Troops Accidentally Kill Sunni Leader

Team Infidel

Forum Spin Doctor
Boston Globe
September 24, 2008
US military says attack occurred north of Baghdad
By Kim Gamel, Associated Press
BAGHDAD -- American soldiers accidentally shot and killed the leader of a local US-allied Sunni group yesterday after coming under attack in a volatile area north of Baghdad, the military said.
The shooting comes a week before the Shi'ite-led Iraqi government begins to assume authority over the Sunni groups known as the Sons of Iraq, or Awakening Councils. The military has credited the Sunni revolt against Al Qaeda in Iraq as a key factor in the sharp decline in violence over the past year.
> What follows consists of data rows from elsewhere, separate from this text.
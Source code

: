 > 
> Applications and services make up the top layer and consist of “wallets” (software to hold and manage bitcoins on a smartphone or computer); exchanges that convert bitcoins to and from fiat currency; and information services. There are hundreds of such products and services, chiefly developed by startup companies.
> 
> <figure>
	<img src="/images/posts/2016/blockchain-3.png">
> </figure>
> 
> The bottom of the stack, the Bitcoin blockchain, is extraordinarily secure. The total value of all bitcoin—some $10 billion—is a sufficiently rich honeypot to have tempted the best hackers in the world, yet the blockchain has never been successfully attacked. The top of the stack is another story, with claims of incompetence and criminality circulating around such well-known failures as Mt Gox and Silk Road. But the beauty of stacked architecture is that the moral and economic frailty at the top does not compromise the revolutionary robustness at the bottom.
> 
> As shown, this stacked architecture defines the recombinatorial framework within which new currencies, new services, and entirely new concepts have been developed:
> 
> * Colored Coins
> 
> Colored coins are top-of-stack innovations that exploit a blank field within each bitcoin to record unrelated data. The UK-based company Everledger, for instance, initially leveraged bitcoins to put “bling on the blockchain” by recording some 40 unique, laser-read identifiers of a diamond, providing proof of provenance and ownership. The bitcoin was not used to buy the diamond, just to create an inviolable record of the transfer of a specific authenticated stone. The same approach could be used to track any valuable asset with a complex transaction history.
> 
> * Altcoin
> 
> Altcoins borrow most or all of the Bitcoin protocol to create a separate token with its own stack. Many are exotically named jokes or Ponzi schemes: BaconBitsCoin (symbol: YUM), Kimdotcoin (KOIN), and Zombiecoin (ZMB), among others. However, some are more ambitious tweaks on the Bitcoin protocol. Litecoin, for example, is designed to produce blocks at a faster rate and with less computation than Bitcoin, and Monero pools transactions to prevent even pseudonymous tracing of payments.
The head of the group in Siniyah, Jassim al-Garrout, was killed after he rushed to the site of an ambush against US forces in the area, which lies between the northern oil-hub of Beiji and Saddam Hussein's hometown of Tikrit, according to witnesses and police.
One of Garrout's comrades said the group would demand an apology from the Americans.
"The Awakening Councils have become targets of Al Qaeda, the government and sometimes even the US forces. We do not know our fate and we are feeling lost," Farooq Sami said.
"We are undertaking the task of combating terrorists, yet we are left sometimes unpaid and without money. We have participated in maintaining peace and security in our area, yet we sometimes do not get our salaries."
Lieutenant General Lloyd Austin, the number two US commander in Iraq, said Monday that the Iraqi government will begin next week paying the salaries of about 54,000 of the mostly Sunni fighters in the province surrounding Baghdad.
In yesterday's event, the US soldiers were hunting for insurgents and weapons after they were hit by a roadside bomb and small-arms fire near Siniyah, 110 miles northwest of Baghdad, according to an e-mailed military statement.
The troops then came under fire while searching a house and "shot a Sons of Iraq leader who was mistaken for the enemy when he entered the house," said Navy Lieutenant Commander David Russell, a US military spokesman in Baghdad. Medical aid was administered, the military said, but the troops were unable to save Garrout.
Russell said the US soldiers had warned their Sunni allies to identify themselves and to stay clear of the house. Separately, a US soldier was shot to death about 15 miles from Baghdad.